* THE PROBLEM: Every line below between the one holding "duj- /(<) dt" and the one holding "4. Find the", inclusive, should be copied exactly, and no other line.

* Collected data:
===
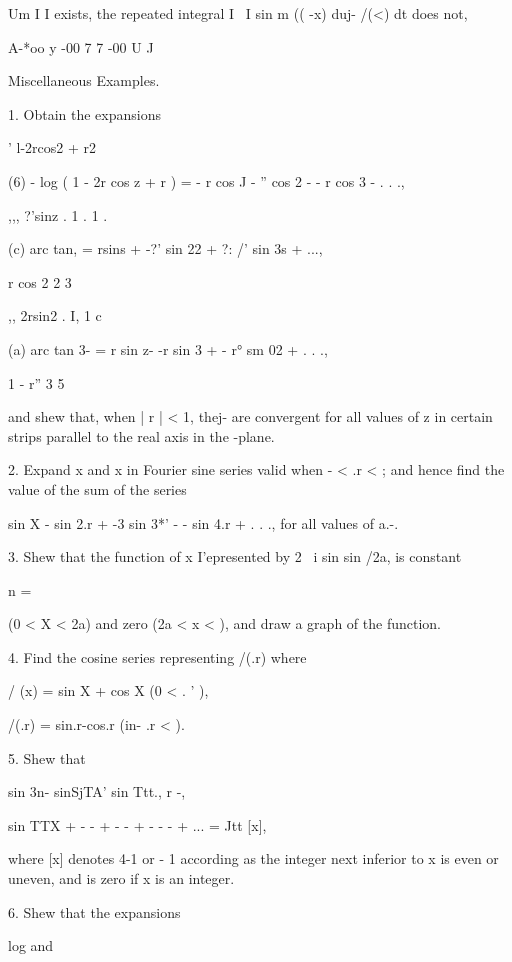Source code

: Um I I exists, the repeated integral I \ I sin m (( -x) duj- /(<) dt
does not,

A-*oo y -00 7 7 -00 U J

%
%

Miscellaneous Examples.

1. Obtain the expansions

  ' l-2rcos2 + r2

(6) - log ( 1 - 2r cos z + r ) = - r cos J - '' cos 2 - - r cos 3 - .
. .,

,,, ?'sinz . 1 . 1 . \,

(c) arc tan, = rsins + -?' sin 22 + ?: /' sin 3s + ...,

   r cos 2 2 3

,, 2rsin2 . I,  1 c

(a) arc tan 3- = r sin z- -r sin 3 + - r° sm 02 + . . .,

1 - r'' 3 5

and shew that, when | r | < 1, thej- are convergent for all values of
z in certain strips parallel to the real axis in the -plane.

2. Expand x and x in Fourier sine series valid when - \pi < .r < \pi;
and hence find the value of the sum of the series

sin X - sin 2.r + -3 sin 3*' - - sin 4.r + . . ., for all values of
a.-. 

3. Shew that the function of x I'epresented by 2 ~i sin sin /2a, is
constant

n = \

(0 < X < 2a) and zero (2a < x < \pi), and draw a graph of the function.


4. Find the cosine series representing /(.r) where

/ (x) = sin X + cos X (0 < . ' \pi ),

/(.r) = sin.r-cos.r (in- .r < \pi). 

5. Shew that

sin 3n- sinSjTA' sin Ttt., r -,

sin TTX + - - + - - + - - - + ... = Jtt [x],

where [x] denotes 4-1 or - 1 according as the integer next inferior to
x is even or uneven, and is zero if x is an integer. 

6. Shew that the expansions

log and

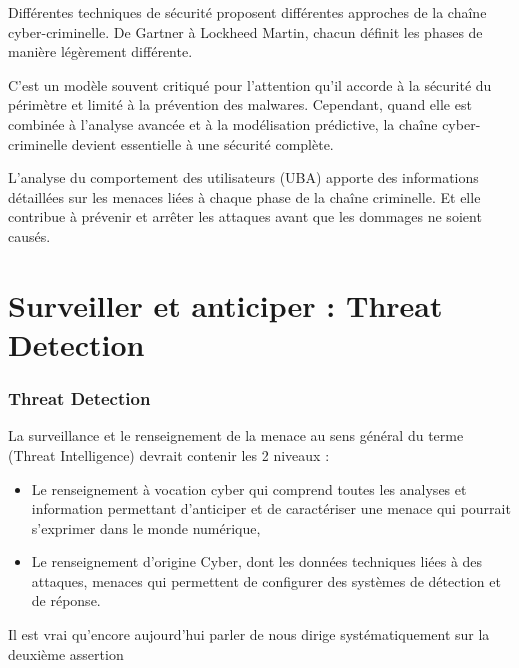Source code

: Différentes techniques de sécurité proposent différentes approches de la chaîne cyber-criminelle. De Gartner à Lockheed Martin, chacun définit les phases de manière légèrement différente.

C’est un modèle souvent critiqué pour l’attention qu’il accorde à la sécurité du périmètre et limité à la prévention des malwares. Cependant, quand elle est combinée à l’analyse avancée et à la modélisation prédictive, la chaîne cyber-criminelle devient essentielle à une sécurité complète.

L’analyse du comportement des utilisateurs (UBA) apporte des informations détaillées sur les menaces liées à chaque phase de la chaîne criminelle. Et elle contribue à prévenir et arrêter les attaques avant que les dommages ne soient causés.



\section{Surveiller et anticiper : Threat Detection}

\begin{frame}
\frametitle<presentation>{Threat Detection}
La surveillance et le renseignement de la menace au sens général du terme (Threat Intelligence) devrait contenir les 2 niveaux :

\begin{itemize}
  \item Le renseignement à vocation cyber qui comprend toutes les analyses et information permettant d'anticiper et de caractériser une menace qui pourrait s'exprimer dans le monde numérique,
  \item Le renseignement d'origine Cyber, dont les données techniques liées à des attaques, menaces qui permettent de configurer des systèmes de détection et de réponse.
\end{itemize}

\end{frame}

Il est vrai qu'encore aujourd'hui parler de  nous dirige systématiquement sur la deuxième assertion


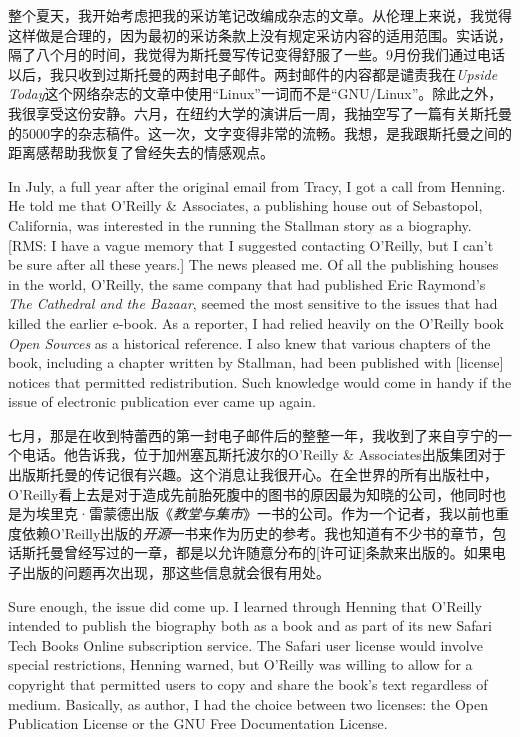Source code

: \ifdefined\chs
整个夏天，我开始考虑把我的采访笔记改编成杂志的文章。从伦理上来说，我觉得这样做是合理的，因为最初的采访条款上没有规定采访内容的适用范围。实话说，隔了八个月的时间，我觉得为斯托曼写传记变得舒服了一些。9月份我们通过电话以后，我只收到过斯托曼的两封电子邮件。两封邮件的内容都是谴责我在\textit{Upside Today}这个网络杂志的文章中使用“Linux”一词而不是“GNU/Linux”。除此之外，我很享受这份安静。六月，在纽约大学的演讲后一周，我抽空写了一篇有关斯托曼的5000字的杂志稿件。这一次，文字变得非常的流畅。我想，是我跟斯托曼之间的距离感帮助我恢复了曾经失去的情感观点。
\fi

\ifdefined\eng
In July, a full year after the original email from Tracy, I got a call from Henning. He told me that O'Reilly \& Associates, a publishing house out of Sebastopol, California, was interested in the running the Stallman story as a biography. [RMS: I have a vague memory that I suggested contacting O'Reilly, but I can't be sure after all these years.] The news pleased me. Of all the publishing houses in the world, O'Reilly, the same company that had published Eric Raymond's \textit{The Cathedral and the Bazaar}, seemed the most sensitive to the issues that had killed the earlier e-book. As a reporter, I had relied heavily on the O'Reilly book \textit{Open Sources} as a historical reference. I also knew that various chapters of the book, including a chapter written by Stallman, had been published with [license] notices that permitted redistribution. Such knowledge would come in handy if the issue of electronic publication ever came up again.
\fi

\ifdefined\chs
七月，那是在收到特蕾西的第一封电子邮件后的整整一年，我收到了来自亨宁的一个电话。他告诉我，位于加州塞瓦斯托波尔的O'Reilly \& Associates出版集团对于出版斯托曼的传记很有兴趣。这个消息让我很开心。在全世界的所有出版社中，O'Reilly看上去是对于造成先前胎死腹中的图书的原因最为知晓的公司，他同时也是为埃里克·雷蒙德出版《\textit{教堂与集市}》一书的公司。作为一个记者，我以前也重度依赖O'Reilly出版的\textit{开源}一书来作为历史的参考。我也知道有不少书的章节，包话斯托曼曾经写过的一章，都是以允许随意分布的[许可证]条款来出版的。如果电子出版的问题再次出现，那这些信息就会很有用处。
\fi

\ifdefined\eng
Sure enough, the issue did come up. I learned through Henning that O'Reilly intended to publish the biography both as a book and as part of its new Safari Tech Books Online subscription service. The Safari user license would involve special restrictions, Henning warned, but O'Reilly was willing to allow for a copyright that permitted users to copy and share the book's text regardless of medium. Basically, as author, I had the choice between two licenses: the Open Publication License or the GNU Free Documentation License.
\fi

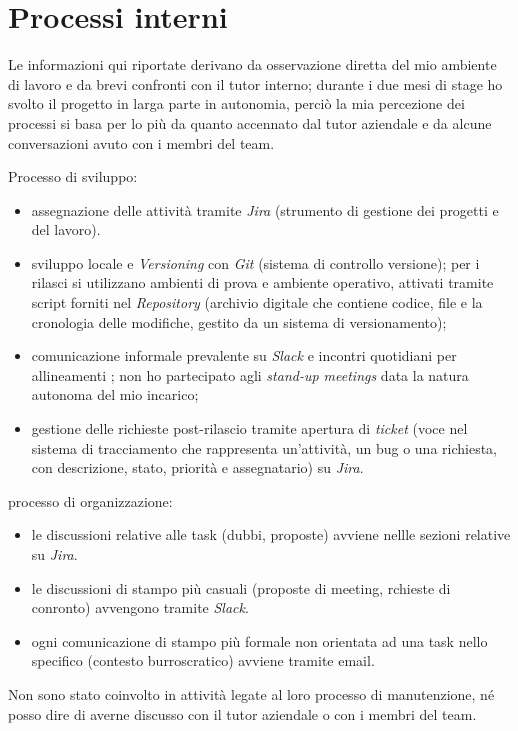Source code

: \section{Processi interni}

Le informazioni qui riportate derivano da osservazione diretta del mio ambiente di lavoro e da brevi confronti con il tutor interno; 
durante i due mesi di stage ho svolto il progetto in larga parte in autonomia, perciò la mia percezione dei processi si basa per lo più da quanto accennato dal tutor aziendale
e da alcune conversazioni avuto con i membri del team.

Processo di sviluppo:
\begin{itemize}
\item assegnazione delle attività tramite \emph{Jira} (strumento di gestione dei progetti e del lavoro).
\item sviluppo locale e \emph{Versioning} con \emph{Git} (sistema di controllo versione); per i rilasci si utilizzano ambienti di prova e ambiente operativo, attivati tramite script forniti nel \emph{Repository} (archivio digitale che contiene codice, file e la cronologia delle modifiche, gestito da un sistema di versionamento);
\item comunicazione informale prevalente su \emph{Slack} e incontri quotidiani per allineamenti ; non ho partecipato agli \emph{stand-up meetings} data la natura autonoma del mio incarico;
\item gestione delle richieste post-rilascio tramite apertura di \emph{ticket} (voce nel sistema di tracciamento che rappresenta un'attività, un bug o una richiesta, con descrizione, stato, priorità e assegnatario) su \emph{Jira}.
\end{itemize}

processo di organizzazione:
\begin{itemize}
    \item le discussioni relative alle task (dubbi, proposte) avviene nellle sezioni relative su \emph{Jira}.
    \item le discussioni di stampo più casuali (proposte di meeting, rchieste di conronto) avvengono tramite \emph{Slack}.
    \item ogni comunicazione di stampo più formale non orientata ad una task nello specifico (contesto burroscratico) avviene tramite email.
\end{itemize}

Non sono stato coinvolto in attività legate al loro processo di manutenzione, né posso dire di averne discusso con il tutor aziendale o con i membri del team.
===
* EXERCISE RESPONSE:
: Um I I exists, the repeated integral I \ I sin m (( -x) duj- /(<) dt
does not,

A-*oo y -00 7 7 -00 U J

%
%

Miscellaneous Examples.

1. Obtain the expansions

  ' l-2rcos2 + r2

(6) - log ( 1 - 2r cos z + r ) = - r cos J - '' cos 2 - - r cos 3 - .
. .,

,,, ?'sinz . 1 . 1 . \,

(c) arc tan, = rsins + -?' sin 22 + ?: /' sin 3s + ...,

   r cos 2 2 3

,, 2rsin2 . I,  1 c

(a) arc tan 3- = r sin z- -r sin 3 + - r° sm 02 + . . .,

1 - r'' 3 5

and shew that, when | r | < 1, thej- are convergent for all values of
z in certain strips parallel to the real axis in the -plane.

2. Expand x and x in Fourier sine series valid when - \pi < .r < \pi;
and hence find the value of the sum of the series

sin X - sin 2.r + -3 sin 3*' - - sin 4.r + . . ., for all values of
a.-. 

3. Shew that the function of x I'epresented by 2 ~i sin sin /2a, is
constant

n = \

(0 < X < 2a) and zero (2a < x < \pi), and draw a graph of the function.


4. Find the cosine series representing /(.r) where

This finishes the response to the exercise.